『武士ドルが斬る!?』〈前編〉



 『そんなに気を落とさず恋心を打ち明ける事など…私達の時代からしてみれば誠に羨ましく思えます。


 おなごは…常に戦況の道具でしかございませぬから…。


 …この時代にはこの時代の事情がある事をわかった上で殿にも動いてもらわねば…!!

 それに…殿はお心を許した相手を侮りすぎます故…例えこの先、吉乃様のお心を奪う殿方が現れたとしても今の殿ではお心を繋ぎとめておく理由が昔の想いだけでは…もしもの時役には立たぬという事を心に留め置いてもらわなくては――もうここは、戦国の世ではないわけですからね…。

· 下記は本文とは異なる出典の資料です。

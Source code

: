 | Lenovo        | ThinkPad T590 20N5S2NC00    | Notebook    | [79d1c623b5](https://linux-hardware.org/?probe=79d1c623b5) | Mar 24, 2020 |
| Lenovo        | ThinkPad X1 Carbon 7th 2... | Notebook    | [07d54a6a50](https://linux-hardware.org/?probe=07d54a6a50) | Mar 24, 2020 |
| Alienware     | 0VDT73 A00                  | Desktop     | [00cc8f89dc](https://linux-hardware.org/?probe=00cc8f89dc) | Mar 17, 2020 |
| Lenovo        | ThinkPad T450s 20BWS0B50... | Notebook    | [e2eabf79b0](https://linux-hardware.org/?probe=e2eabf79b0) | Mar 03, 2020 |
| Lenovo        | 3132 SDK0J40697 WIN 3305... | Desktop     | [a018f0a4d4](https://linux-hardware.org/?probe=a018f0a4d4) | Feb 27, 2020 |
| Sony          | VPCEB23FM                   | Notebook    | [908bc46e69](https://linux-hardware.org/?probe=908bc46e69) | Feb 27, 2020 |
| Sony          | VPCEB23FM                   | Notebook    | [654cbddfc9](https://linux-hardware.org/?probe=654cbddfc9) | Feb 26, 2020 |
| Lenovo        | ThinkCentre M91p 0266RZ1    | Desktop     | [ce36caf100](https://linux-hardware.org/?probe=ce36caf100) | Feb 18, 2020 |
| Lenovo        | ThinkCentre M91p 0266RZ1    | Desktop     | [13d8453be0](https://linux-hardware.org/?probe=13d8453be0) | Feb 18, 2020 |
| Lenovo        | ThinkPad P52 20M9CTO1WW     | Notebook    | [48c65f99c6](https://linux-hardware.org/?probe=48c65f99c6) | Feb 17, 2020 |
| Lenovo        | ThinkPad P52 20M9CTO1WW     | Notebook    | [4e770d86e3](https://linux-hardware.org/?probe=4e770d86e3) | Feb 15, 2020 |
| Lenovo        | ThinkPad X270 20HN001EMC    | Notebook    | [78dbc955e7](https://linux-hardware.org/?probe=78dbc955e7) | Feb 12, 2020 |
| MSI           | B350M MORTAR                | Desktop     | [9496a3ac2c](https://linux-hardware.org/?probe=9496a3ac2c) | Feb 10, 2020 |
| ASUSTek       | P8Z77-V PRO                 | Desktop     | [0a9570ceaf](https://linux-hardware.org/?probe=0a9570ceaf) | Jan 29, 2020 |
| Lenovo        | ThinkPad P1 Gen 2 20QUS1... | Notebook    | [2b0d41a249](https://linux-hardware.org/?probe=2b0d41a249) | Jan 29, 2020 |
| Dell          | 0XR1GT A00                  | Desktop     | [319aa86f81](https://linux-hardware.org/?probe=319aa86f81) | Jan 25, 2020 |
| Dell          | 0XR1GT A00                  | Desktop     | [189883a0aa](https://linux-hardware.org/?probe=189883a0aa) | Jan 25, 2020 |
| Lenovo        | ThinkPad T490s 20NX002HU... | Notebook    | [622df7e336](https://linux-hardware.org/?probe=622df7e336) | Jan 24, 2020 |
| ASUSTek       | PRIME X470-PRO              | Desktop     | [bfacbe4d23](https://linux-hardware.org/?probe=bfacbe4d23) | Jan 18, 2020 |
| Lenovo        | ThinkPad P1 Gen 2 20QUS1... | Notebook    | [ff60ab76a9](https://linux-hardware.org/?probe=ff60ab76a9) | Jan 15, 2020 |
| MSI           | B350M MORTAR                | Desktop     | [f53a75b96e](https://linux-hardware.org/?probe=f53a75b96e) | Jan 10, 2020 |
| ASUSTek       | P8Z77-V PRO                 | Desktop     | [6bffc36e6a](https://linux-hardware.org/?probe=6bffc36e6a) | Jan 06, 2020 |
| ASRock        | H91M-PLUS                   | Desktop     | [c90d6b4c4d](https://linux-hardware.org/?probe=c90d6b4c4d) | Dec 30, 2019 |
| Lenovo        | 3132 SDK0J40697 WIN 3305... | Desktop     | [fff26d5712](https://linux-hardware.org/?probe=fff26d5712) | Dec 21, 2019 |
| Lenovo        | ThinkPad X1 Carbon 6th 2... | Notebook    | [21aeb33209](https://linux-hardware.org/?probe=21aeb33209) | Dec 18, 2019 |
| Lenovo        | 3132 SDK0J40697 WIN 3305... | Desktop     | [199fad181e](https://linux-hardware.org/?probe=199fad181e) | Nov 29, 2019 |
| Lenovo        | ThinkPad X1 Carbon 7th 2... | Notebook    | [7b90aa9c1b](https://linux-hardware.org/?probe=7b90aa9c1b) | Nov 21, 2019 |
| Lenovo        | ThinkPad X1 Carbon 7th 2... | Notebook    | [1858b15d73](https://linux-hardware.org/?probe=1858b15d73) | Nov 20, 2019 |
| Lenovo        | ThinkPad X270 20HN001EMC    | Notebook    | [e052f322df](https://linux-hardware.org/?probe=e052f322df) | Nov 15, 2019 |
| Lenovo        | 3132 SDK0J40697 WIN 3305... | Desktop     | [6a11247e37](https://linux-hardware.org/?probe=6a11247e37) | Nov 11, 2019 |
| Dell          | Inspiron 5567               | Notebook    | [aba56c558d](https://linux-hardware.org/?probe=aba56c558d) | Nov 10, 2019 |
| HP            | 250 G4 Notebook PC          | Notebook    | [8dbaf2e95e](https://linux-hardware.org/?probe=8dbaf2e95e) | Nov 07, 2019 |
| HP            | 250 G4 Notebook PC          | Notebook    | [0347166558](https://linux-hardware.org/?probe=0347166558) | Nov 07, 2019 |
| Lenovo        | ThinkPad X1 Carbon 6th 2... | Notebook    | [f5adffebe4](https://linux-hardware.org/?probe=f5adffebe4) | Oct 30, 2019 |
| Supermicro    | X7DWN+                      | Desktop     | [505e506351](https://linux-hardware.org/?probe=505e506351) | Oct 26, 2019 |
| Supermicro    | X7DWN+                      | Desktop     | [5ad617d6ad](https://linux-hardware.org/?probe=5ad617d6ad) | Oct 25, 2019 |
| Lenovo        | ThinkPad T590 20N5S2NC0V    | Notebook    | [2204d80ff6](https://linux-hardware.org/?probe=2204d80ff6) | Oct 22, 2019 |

 それで徳家殿にお頼みして…生駒のねえ様達と合流する為にその羽柴殿のところに会わせてもらうよう手筈を整えてもらいました。

 殿だけでは…心配ですからね。』



 相変わらず殿の言葉には…手厳しい事を淡々と発した様子が濃姫らしく思え微笑んだ。



 「相変わらず…殿には手厳しいのですね…。」



 『手厳しくもなります…。
 この時代にきてうつけ事を行うならば…一身に報い殿の首をかっ斬る覚悟で臨みますわ…。』